Cada trabalho de LE Consiste em cenas, eventos, comportamentos, ações, objetos (entre os objetos, há também o texto). Através Estes conceitos são atividades de entrada, saída de rede que são a base para a realização de cada LE produto implementado. Estes produtos especiais, que dão origem a cultura digital e arte digital (a verdadeira arte contemporânea), são projetados por meio de roteiros, storyboards e mostra fluxograma que seus processos, oportunidades e mudanças para alcançar esse resultado através de interfaces com o usuário permitir a interação entre o homem e máquinas. Estes documentos são preliminares para a criação de LE, e da pele simbolizam. Os espetáculos de interface, na sua expressão gráfica, que os objetos viabilizar as metas do programa. Tudo o que aparece ao usar o programa é a parte visível da obra, mas a parte visível só é possível se houver uma parte invisível que produz tanto a interface que o motor do programa, isto é, a lista de programas que regula a entrada e saída do sistem digitais (computadores). Esta listagem de programação pode ser visto como as entrelinhas do produto digital.

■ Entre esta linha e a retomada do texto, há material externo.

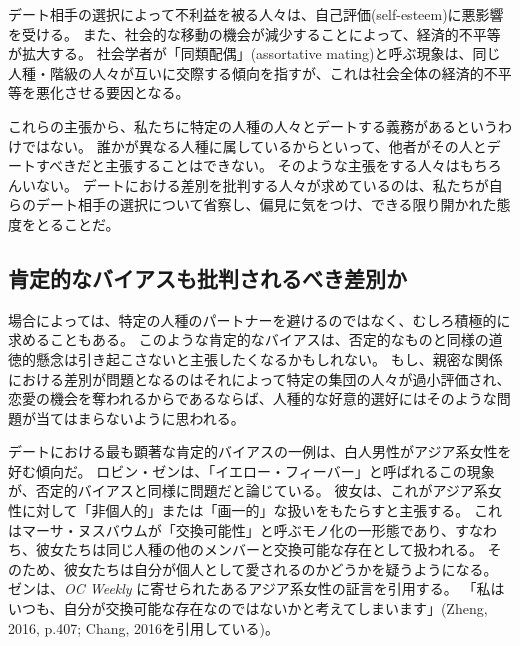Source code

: \documentclass[paper=a4,book,openany]{jlreq}
\begin{document}
デート相手の選択によって不利益を被る人々は、自己評価(self-esteem)に悪影響を受ける。
また、社会的な移動の機会が減少することによって、経済的不平等が拡大する。
社会学者が「同類配偶」(assortative mating)と呼ぶ現象は、同じ人種・階級の人々が互いに交際する傾向を指すが、これは社会全体の経済的不平等を悪化させる要因となる\citep{milanovic19:_rich_like_me}。

これらの主張から、私たちに特定の人種の人々とデートする義務があるというわけではない。
誰かが異なる人種に属しているからといって、他者がその人とデートすべきだと主張することはできない。
そのような主張をする人々はもちろんいない。
デートにおける差別を批判する人々が求めているのは、私たちが自らのデート相手の選択について省察し、偏見に気をつけ、できる限り開かれた態度をとることだ。

\subsection{肯定的なバイアスも批判されるべき差別か}

場合によっては、特定の人種のパートナーを避けるのではなく、むしろ積極的に求めることもある。
このような肯定的なバイアスは、否定的なものと同様の道徳的懸念は引き起こさないと主張したくなるかもしれない。
もし、親密な関係における差別が問題となるのはそれによって特定の集団の人々が過小評価され、恋愛の機会を奪われるからであるならば、人種的な好意的選好にはそのような問題が当てはまらないように思われる。

デートにおける最も顕著な肯定的バイアスの一例は、白人男性がアジア系女性を好む傾向だ。
ロビン・ゼンは、「イエロー・フィーバー」と呼ばれるこの現象が、否定的バイアスと同様に問題だと論じている。
彼女は、これがアジア系女性に対して「非個人的」または「画一的」な扱いをもたらすと主張する。
これはマーサ・ヌスバウムが「交換可能性」と呼ぶモノ化の一形態であり、すなわち、彼女たちは同じ人種の他のメンバーと交換可能な存在として扱われる。
そのため、彼女たちは自分が個人として愛されるのかどうかを疑うようになる。
ゼンは、\emph{OC Weekly} に寄せられたあるアジア系女性の証言を引用する。
「私はいつも、自分が交換可能な存在なのではないかと考えてしまいます」(Zheng, 2016, p.407; Chang, 2016を引用している)\nocite{chang06:_yellow_fever}。
\end{document}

Eu sei que o subtexto é formado na LE a partir da lista de programas que estão abaixo da parte visível das obras. Estes subtextos têm à sua própria estética, que identifica as novas tendências da arte contemporânea e poesia. O poeta digital deve saber que se situa linguagem de programação subjacente (subtexto) para o trabalho. O LE, hoje, representada pela tecnologia digital, tem a condição necessária e suficiente para que o que é visível Surge a partir daquilo que não é visível, Estes é a razão de sua estética e sua poesia.

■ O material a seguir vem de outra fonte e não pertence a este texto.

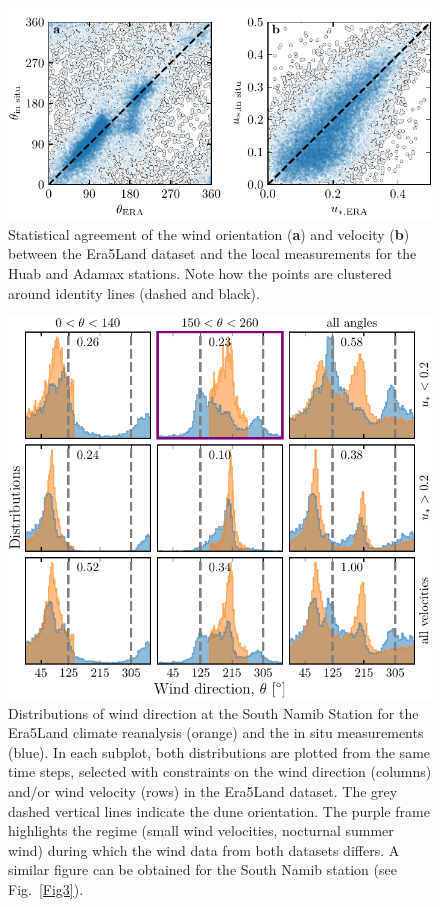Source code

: \begin{figure}
  \centering
  \includegraphics[scale=1]{Figures/Figure5_supp.pdf}
  \caption{Statistical agreement of the wind orientation (\textbf{a}) and velocity (\textbf{b}) between the Era5Land dataset and the local measurements for the Huab and Adamax stations. Note how the points are clustered around identity lines (dashed and black).}
  \label{Fig5_supp}
\end{figure}

\begin{figure}
  \centering
  \includegraphics[scale=1]{Figures/Figure6_supp.pdf}
  \caption{Distributions of wind direction at the South Namib Station for the Era5Land climate reanalysis (orange) and the in situ measurements (blue). In each subplot, both distributions are plotted from the same time steps, selected with constraints on the wind direction (columns) and/or wind velocity (rows) in the Era5Land dataset. The grey dashed vertical lines indicate the dune orientation. The purple frame highlights the regime (small wind velocities, nocturnal summer wind) during which the wind data from both datasets differs. A similar figure can be obtained for the South Namib station (see Fig.~\ref{Fig3}).}
  \label{Fig6_supp}
\end{figure}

Não é possível, então, que podemos ter uma idéia de LE sem saber as línguas que estão na base da sua criação. Esse desconhecimento é generalizado tanto entre os estudiosos hoje que se entre os artistas, que muitas vezes para cumprir os seus produtos devem contratar técnicos: isso é como dizer que um pintor, por exemplo, fez de sua pintura apenas a idéia, enquanto ele deixou o trabalho para um técnico. Este comportamento, que talvez fosse aceitável a agulha década, hoje é impossível, porque a arte é tão semelhante à ciência que é considerado por si só uma forma de conhecimento. O mesmo fenômeno considera o conceito de arte conceitual como trabalho, e só em consequência do mercado está ligada ao conceito de material e algo vendável: fotos, textos, vídeo ou gravação de áudio. Mas esses produtos são apenas a documentação de um evento de arte conceitual, que deve, por definição, ser único, irrepetível e único documentable. Portanto, o documento torna-se então o trabalho, por causa de mudanças nas culturas que trouxe pelos privilégios de mercado sobre todas as manifestações humanas. Os sete pontos de Kaprow, por exemplo, são indicativos da presente farsa feita pelo mercado. Então, arte conceitual, não significa que eu acho e outro transforma meus pensamentos no trabalho, mas meus pensamentos já estão do meu trabalho. Eu sei que todas as obras de arte foram criadas por pessoas que conheciam melhor do que qualquer outra pessoa as linguagens utilizadas para implementá-las.
Seria muito estranho pensar que Dante Alighieri não sabia a língua italiana ou que Pirandello era completamente analfabeto, eu sei que era necessário para chamar alguém para escrever em Inglês Suas histórias, romances, peças de teatro.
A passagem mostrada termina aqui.